No ritmo acelerado da inteligência artificial, normas e remunerações no setor de tradução estão sob escrutínio. Um estudo conjunto de associações de autores na França aponta que 79% dos tradutores literários veem a IA como ameaça de substituir parte de seus trabalhos. Questionários britânicos indicam que 84% esperam menor demanda por tradução humana.
Mesmo com o avanço das tecnologias, muitos profissionais já observaram mudanças reais. Em Berlim, uma tradutora alemã relata queda acentuada nas propostas de trabalho, com maior parte das oportunidades concentradas em revisões pós-edição, menos remuneradas que a tradução tradicional.
A remuneração, aliás, caiu em várias frentes. Textos técnicos ainda experimentam decréscimo de tarifa, com agências oferecendo centavos por linha. Pesquisas recentes indicam ganho médio anual de literários na Alemanha em torno de €20 mil, sinalizando pressão econômica ao longo do tempo.
Transformação na prática de trabalho
Na prática, a edição pós-tradução aparece como caminho de menor risco financeiro, apesar de exigir tempo equivalente à tradução original. Há casos de editoras que já recorrem a processos em que o texto é gerado por IA e apenas ajustado por profissionais, sobretudo em obras de menor apelo comercial.

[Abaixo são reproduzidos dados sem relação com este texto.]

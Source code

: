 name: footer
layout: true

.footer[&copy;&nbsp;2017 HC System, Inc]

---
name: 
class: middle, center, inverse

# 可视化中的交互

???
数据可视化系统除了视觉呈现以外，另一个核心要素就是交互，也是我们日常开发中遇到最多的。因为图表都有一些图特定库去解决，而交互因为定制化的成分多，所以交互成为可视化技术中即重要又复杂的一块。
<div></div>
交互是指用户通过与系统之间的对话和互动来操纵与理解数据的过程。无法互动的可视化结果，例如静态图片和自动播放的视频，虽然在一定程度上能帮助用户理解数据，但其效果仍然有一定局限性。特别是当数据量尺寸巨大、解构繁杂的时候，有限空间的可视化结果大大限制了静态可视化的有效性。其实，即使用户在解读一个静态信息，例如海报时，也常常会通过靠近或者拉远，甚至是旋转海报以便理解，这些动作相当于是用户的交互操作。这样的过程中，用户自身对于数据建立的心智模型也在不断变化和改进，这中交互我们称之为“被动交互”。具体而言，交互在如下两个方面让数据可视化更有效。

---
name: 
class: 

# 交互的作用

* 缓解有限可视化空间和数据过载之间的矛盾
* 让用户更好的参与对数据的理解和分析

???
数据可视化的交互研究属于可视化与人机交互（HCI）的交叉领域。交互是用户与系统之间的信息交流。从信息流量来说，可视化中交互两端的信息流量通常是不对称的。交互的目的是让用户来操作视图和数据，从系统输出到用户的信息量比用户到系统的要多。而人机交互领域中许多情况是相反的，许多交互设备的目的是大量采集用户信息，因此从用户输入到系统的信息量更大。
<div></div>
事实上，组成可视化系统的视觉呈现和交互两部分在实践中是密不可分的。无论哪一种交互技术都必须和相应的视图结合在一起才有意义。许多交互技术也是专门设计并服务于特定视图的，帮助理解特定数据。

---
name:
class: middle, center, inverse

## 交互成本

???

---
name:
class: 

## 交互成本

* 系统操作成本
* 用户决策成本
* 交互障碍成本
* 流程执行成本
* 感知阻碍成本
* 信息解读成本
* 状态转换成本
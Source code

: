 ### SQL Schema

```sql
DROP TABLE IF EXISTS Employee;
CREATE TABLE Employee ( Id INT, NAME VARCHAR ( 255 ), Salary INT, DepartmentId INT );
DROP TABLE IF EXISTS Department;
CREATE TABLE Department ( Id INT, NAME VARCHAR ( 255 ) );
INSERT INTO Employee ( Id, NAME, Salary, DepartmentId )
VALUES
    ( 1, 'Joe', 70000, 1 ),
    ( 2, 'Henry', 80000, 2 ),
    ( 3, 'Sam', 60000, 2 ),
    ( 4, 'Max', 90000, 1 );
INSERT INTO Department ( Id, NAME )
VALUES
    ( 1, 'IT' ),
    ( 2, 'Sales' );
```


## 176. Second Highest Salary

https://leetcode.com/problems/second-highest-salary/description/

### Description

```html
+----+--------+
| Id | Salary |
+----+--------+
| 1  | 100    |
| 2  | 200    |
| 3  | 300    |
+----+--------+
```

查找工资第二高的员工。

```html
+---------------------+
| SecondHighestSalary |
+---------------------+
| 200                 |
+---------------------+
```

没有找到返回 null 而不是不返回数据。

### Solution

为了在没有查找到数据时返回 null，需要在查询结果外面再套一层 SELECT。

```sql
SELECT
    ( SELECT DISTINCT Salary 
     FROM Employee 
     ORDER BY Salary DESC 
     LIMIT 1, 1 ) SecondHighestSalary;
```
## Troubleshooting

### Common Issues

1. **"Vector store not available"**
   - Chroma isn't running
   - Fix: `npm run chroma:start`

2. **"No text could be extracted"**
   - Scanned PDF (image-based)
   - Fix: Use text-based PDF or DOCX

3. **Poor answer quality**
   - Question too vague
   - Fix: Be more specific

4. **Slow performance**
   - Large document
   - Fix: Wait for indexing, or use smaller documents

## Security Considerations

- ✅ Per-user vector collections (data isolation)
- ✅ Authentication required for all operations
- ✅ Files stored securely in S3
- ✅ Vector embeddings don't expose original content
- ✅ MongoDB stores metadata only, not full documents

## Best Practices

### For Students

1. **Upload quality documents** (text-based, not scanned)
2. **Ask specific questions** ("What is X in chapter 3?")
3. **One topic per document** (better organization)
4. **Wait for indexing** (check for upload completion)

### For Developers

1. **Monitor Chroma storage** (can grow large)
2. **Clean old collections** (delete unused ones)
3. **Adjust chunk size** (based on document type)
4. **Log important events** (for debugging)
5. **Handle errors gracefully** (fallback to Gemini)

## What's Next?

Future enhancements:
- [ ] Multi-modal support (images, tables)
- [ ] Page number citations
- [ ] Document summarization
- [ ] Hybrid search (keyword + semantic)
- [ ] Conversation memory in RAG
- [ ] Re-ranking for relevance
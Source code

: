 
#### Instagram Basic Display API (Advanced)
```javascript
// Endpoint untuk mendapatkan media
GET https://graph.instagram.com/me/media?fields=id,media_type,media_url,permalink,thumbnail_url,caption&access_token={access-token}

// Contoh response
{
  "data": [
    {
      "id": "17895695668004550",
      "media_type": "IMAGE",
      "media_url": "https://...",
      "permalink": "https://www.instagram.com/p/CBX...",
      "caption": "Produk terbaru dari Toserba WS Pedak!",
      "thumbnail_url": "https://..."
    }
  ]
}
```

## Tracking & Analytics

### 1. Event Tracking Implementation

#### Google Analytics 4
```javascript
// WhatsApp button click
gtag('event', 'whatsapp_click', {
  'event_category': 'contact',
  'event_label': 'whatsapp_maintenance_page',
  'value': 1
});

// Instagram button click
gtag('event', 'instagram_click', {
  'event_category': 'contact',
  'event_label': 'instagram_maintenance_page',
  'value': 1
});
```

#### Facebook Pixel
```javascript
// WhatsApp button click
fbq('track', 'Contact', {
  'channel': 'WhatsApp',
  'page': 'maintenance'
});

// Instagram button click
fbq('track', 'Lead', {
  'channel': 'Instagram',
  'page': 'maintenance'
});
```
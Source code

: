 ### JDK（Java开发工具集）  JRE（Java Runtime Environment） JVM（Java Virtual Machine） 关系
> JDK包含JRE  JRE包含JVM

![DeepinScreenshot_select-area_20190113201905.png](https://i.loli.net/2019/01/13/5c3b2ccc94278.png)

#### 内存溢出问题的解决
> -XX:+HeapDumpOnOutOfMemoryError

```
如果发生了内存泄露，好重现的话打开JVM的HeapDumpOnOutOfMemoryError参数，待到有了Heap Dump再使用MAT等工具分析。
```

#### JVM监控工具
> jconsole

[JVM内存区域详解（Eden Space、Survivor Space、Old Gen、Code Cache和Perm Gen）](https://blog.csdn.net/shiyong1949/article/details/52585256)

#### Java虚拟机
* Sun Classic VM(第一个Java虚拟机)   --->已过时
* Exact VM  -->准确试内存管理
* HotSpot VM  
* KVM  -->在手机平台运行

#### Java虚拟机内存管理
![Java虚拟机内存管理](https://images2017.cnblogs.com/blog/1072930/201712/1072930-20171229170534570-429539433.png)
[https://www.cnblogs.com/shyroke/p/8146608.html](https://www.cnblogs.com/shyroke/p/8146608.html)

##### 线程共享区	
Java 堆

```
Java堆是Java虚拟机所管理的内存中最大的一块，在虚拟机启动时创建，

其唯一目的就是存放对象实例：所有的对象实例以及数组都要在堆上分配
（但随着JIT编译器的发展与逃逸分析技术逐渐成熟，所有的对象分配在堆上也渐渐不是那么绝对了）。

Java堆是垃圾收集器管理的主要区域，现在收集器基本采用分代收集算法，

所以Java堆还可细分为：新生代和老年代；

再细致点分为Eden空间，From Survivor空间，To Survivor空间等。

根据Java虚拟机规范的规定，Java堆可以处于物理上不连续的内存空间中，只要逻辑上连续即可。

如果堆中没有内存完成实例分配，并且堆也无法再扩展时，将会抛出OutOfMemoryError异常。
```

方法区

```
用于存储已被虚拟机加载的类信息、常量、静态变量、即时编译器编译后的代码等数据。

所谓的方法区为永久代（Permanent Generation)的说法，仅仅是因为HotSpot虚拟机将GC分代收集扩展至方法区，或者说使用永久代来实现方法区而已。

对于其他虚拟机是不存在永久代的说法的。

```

A experiência de profissionais aponta que, embora a IA tenha melhorado a coesão textual, ainda falha em nuances como diálogo, tom de personagem e estilo específico de cada obra. Tradutores destacam que a compreensão de motivações dos personagens e a adaptação de linguagem são aspectos difíceis de replicar.
Perspectivas regionais e educativas
Em termos regionais, a prática literária tem se mostrado mais resiliente que a técnica. Em 2024, a publicação de obras em tradução na Alemanha atingiu um patamar histórico, representando cerca de 15% do total de lançamentos. Há relatos de autores exigindo que editoras não usem IA em determinados projetos.
Especialistas ressaltam que o interesse por cursos de tradução tem mostrado sinais de recuperação após queda provocada pelo hype da IA. Pesquisadores do campo indicam que ofertas formativas mais diversas ajudam a manter a atratividade da profissão.